Part two of the book is entitled “Facing Reality: Nasty, Brutish and Long.” In a discussion on guns, Collier notes that aid is leaking into military spending. As post-conflict military spending increases, there is a risk of reversion to war, and thus aid is a two-edged sword. Collier states that the developed nations have a responsibility to police arms embargoes and make them more effective or that they need to be more responsible with the provision of aid and to link aid allocations to a chosen level of military spending.
In “Wars,” Collier quite succinctly notes that armed struggle is development in reverse. He expands on his claim in the opening paragraphs of the book and notes that we are moving away from invasions towards an increase in rebels, insurgents and civil wars. Collier discusses several issues such as the economy, history, structure, geography and politics of a country and notes that all of these factors might be correlated with warfare but that it might be inaccurate to talk of causality. Collier warns of the dangers of reverse causality and states that it is perhaps not relevant to look at why wars happen in the developed countries but how they are allowed to happen at all. Recognising that the legacy of a civil war is another civil war, Collier states simply that we need to make civil wars more difficult.

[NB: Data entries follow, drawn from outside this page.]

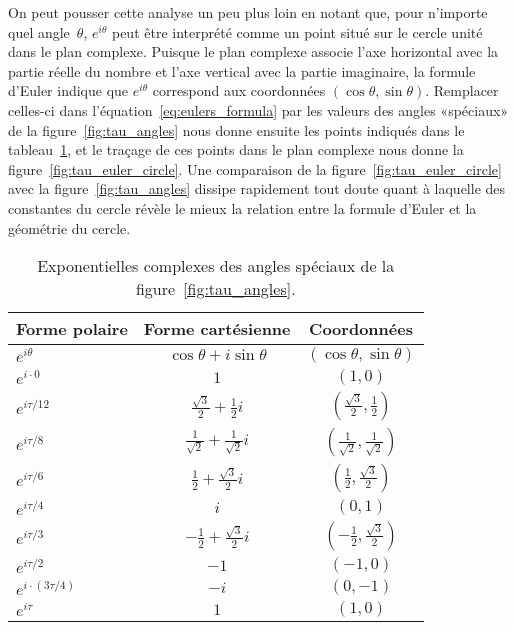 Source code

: On peut pousser cette analyse un peu plus loin en notant que, pour n'importe
quel angle~$\theta$, $e^{i\theta}$ peut être interprété comme un point situé sur
le cercle unité dans le plan complexe. Puisque le plan complexe associe l'axe
horizontal avec la partie réelle du nombre et l'axe vertical avec la partie
imaginaire, la formule d'Euler indique que $e^{i\theta}$ correspond aux
coordonnées $(\cos\theta,\sin\theta)$. Remplacer celles-ci dans
l'équation~\eqref{eq:eulers_formula} par les valeurs des angles «\ns spéciaux\ns »
de la figure~\ref{fig:tau_angles} nous donne ensuite les points indiqués dans le
tableau~\ref{table:complex_exponentials}, et le traçage de ces points dans le
plan complexe nous donne la figure~\ref{fig:tau_euler_circle}. Une comparaison de la
figure~\ref{fig:tau_euler_circle} avec la figure~\ref{fig:tau_angles} dissipe
rapidement tout doute quant à laquelle des constantes du cercle révèle le
mieux la relation entre la formule d'Euler et la géométrie du cercle.

\begin{table}
\begin{center}
\begin{tabular}{lcc}
Forme polaire & Forme cartésienne & Coordonnées \\ \hline\hline
$e^{i\theta}$ & $\cos\theta + i\sin\theta$ & $(\cos\theta, \sin\theta)$ \\ \hline
$e^{i\cdot0}$ & $1$ & $(1, 0)$ \smallskip \\
$e^{i\tau/12}$ & $\frac{\sqrt{3}}{2} + \frac{1}{2}i$ & $(\frac{\sqrt{3}}{2}, \frac{1}{2})$ \smallskip \\
$e^{i\tau/8}$ & $\frac{1}{\sqrt{2}} +  \frac{1}{\sqrt{2}}i$ & $(\frac{1}{\sqrt{2}}, \frac{1}{\sqrt{2}})$ \smallskip \\
$e^{i\tau/6}$ & $\frac{1}{2} +\frac{\sqrt{3}}{2} i$ & $(\frac{1}{2}, \frac{\sqrt{3}}{2})$ \smallskip \\
$e^{i\tau/4}$ & $i$ & $(0, 1)$ \smallskip \\
$e^{i\tau/3}$ & $-\frac{1}{2} +\frac{\sqrt{3}}{2} i$ & $(-\frac{1}{2}, \frac{\sqrt{3}}{2})$ \smallskip \\
$e^{i\tau/2}$ & $-1$ & $(-1, 0)$ \smallskip \\
$e^{i\cdot(3\tau/4)}$ & $-i$ & $(0, -1)$ \smallskip \\
$e^{i\tau}$ & $1$ & $(1, 0)$
\end{tabular}
\end{center}
\caption{Exponentielles complexes des angles spéciaux de la
figure~\ref{fig:tau_angles}.\label{table:complex_exponentials}}
\end{table}

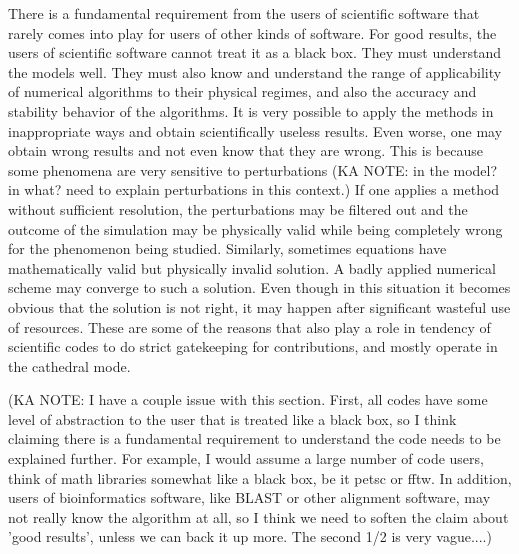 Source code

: \label{sec:using}
There is a fundamental requirement from the users of scientific
software that rarely comes into play for users of other kinds of
software. For good results, the users of scientific software cannot
treat it as a black box. They must understand the models well. They
must also know and understand the range of applicability of numerical
algorithms to their physical regimes, and also the accuracy and
stability behavior of the algorithms. It is very possible to apply the
methods in inappropriate ways and obtain scientifically useless
results. Even worse, one may obtain wrong results and not even know
that they are wrong. 
This is because some phenomena are very sensitive
to perturbations (KA NOTE: in the model?  in what?  need to explain perturbations in this context.) If one applies a method without sufficient
resolution, the perturbations may be filtered out and the outcome of
the simulation may be physically valid while being completely wrong
for the phenomenon being studied. Similarly, sometimes equations have
mathematically valid but physically invalid solution. A badly applied
numerical scheme may converge to such a solution. Even though in this
situation it becomes obvious that the solution is not right, it may
happen after significant wasteful use of resources.
These are some of the reasons that also play a role in tendency of scientific
codes to do strict gatekeeping for contributions,  and mostly operate
in the cathedral mode.  

(KA NOTE:  I have a couple issue with this section.  First, all codes have some level of abstraction to the user that is treated like a black box, so I think claiming there is a fundamental requirement to understand the code needs to be explained further.  For example, I would assume a large number of code users, think of math libraries somewhat like a black box, be it petsc or fftw.  In addition, users of bioinformatics software, like BLAST or other alignment software, may not really know the algorithm at all, so I think we need to soften the claim about 'good results', unless we can back it up more.  The second 1/2 is very vague....)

The section entitled “Coups” is difficult in that the author obviously has a point of view that he would like to express, but, in the end, it is supported neither by case histories nor research data. Collier states that coups might be the only method of removing a troublesome dictator and that perhaps they should be harnessed, not eliminated. He notes that a coup is a surgical strike and is not nearly as devastating as a civil war. The problem is that coup leaders often get a taste for power and don’t deliver election as promised or they may be greedy and power hungry and not necessarily seeking better governance. In fact, Collier notes, from a statistical point of view, coups are at least as likely to occur in democracies as they are in autocracies and therefore, they are less likely to throw out a truly bad government than they are to oust an acceptable, functioning regime. Despite this grim outlook, Collier maintains that the threat of a coup can keep a government in check and that coups do have a role in maintaining good governance.